Zachary Levi: Awesome! Freaking awesome man! I will say, much to the credit of John Lasseter, Roy Conli, Byron (Howard) and Nathan (Greno), and everyone involved, they really did give me a lot to do in the film where they did not really need to. Traditionally Prince Charming does not have that much to do, it is the princess' film. You might see the guy in a couple of spots, at the very end he slays a dragon or a wicked witch and they live happily ever after. There is not a lot of screen time or a lot of dynamic character development. They are very chiseled, handsome and brave. So this was very cool stepping in and this is Rapunzel! So to have a meaty, fun, charming and slightly arrogant, but also real bandit to play was a really cool way to turn it on its head. He's not the prince, he is the bandit and it was really fun. It is a really fun, animated musical, family friendly version of Romancing the Stone. I love that movie and I am sticking to it. They go on this romp together and they are at odds, but they grow on each other in the end. I am going to show up with my sailboat on 5th Ave. in New York and Rapunzel is going to hop on and we are going to see the world.
Finally, you have some great one-liners in the movie, did you get to do a lot of improvisation when you were recording or was that all written in the script?

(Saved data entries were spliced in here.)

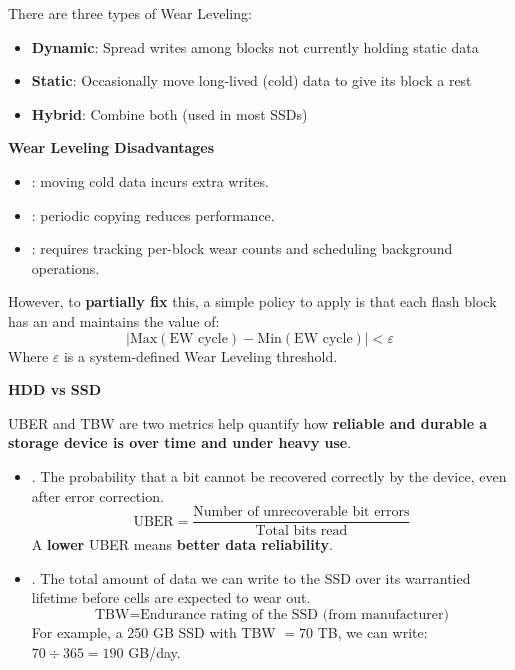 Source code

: \noindent
There are three types of Wear Leveling:
\begin{itemize}
    \item \textbf{Dynamic}: Spread writes among blocks not currently holding static data
    \item \textbf{Static}: Occasionally move long-lived (cold) data to give its block a rest
    \item \textbf{Hybrid}: Combine both (used in most SSDs)
\end{itemize}
\textcolor{Red2}{ \textbf{Wear Leveling Disadvantages}}
\begin{itemize}
    \item {}: moving cold data incurs extra writes.
    \item {}: periodic copying reduces performance.
    \item {}: requires tracking per-block wear counts and scheduling background operations.
\end{itemize}
However, to \textbf{partially fix} this, a simple policy to apply is that each flash block has an  and maintains the value of:
\begin{equation}
    \left| \mathrm{Max}\left(\text{EW cycle}\right) - \mathrm{Min}\left(\text{EW cycle}\right) \right| < \varepsilon
\end{equation}
Where $\varepsilon$ is a system-defined Wear Leveling threshold.

\highspace
\begin{flushleft}
    \textcolor{Red2}{ \textbf{HDD vs SSD}}
\end{flushleft}
UBER and TBW are two metrics help quantify how \textbf{reliable and durable a storage device is over time and under heavy use}.
\begin{itemize}
    \item {}. The probability that a bit cannot be recovered correctly by the device, even after error correction.
    \begin{equation}
        \text{UBER} = \dfrac{\text{Number of unrecoverable bit errors}}{\text{Total bits read}}
    \end{equation}
    A \textbf{lower} UBER means \textbf{better data reliability}.
    
    \item {}. The total amount of data we can write to the SSD over its warrantied lifetime before cells are expected to wear out.
    \begin{equation}
        \text{TBW} = \text{Endurance rating of the SSD (from manufacturer)}
    \end{equation}
    For example, a 250 GB SSD with TBW $= 70$ TB, we can write: $70 \div 365 = 190$ GB/day.
\end{itemize}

Zachary Levi: There was a lot of great stuff already written. Dan Fogelman, who I met before, wrote the script and I maybe tested for a pilot or something that he had written in the past. So I already knew Dan was funny and he wrote great stuff. You can always go on and improvise, but it's easier to go on and improvise when they have already set the cadency. When they have set the tone, lines that are funny in their nature and then to go from there. If you are trying to go from what they say, "polish a turd," its difficult. But Dan had already done a great job. So yeah, I definitely ad-libbed, because you got nothing but time when doing voice over. They would say, "We got that, so you can throw your sauce on that now. Do whatever you want to do." I remember growing up watching Aladdin, seeing Robin Williams destroy the Genie and being like, "I want to do that". I am sure he ad-libbed so much to do that movie. You wonder, was that in there or did he just go there? I thought he was genius. It is definitely an incredibly freeing experience knowing whatever the animators end up choosing, they can work it out. As a performer, comedian, or whatever, it is one thing to get a pat on the back for being a good interpreter, doing someone else's dialogue and they like it, but it's a little notch above when you wrote it yourself. When it's your own thing and they go, "that's funny." You go, "Alright I am not totally crazy. See mom!" So that was awesome.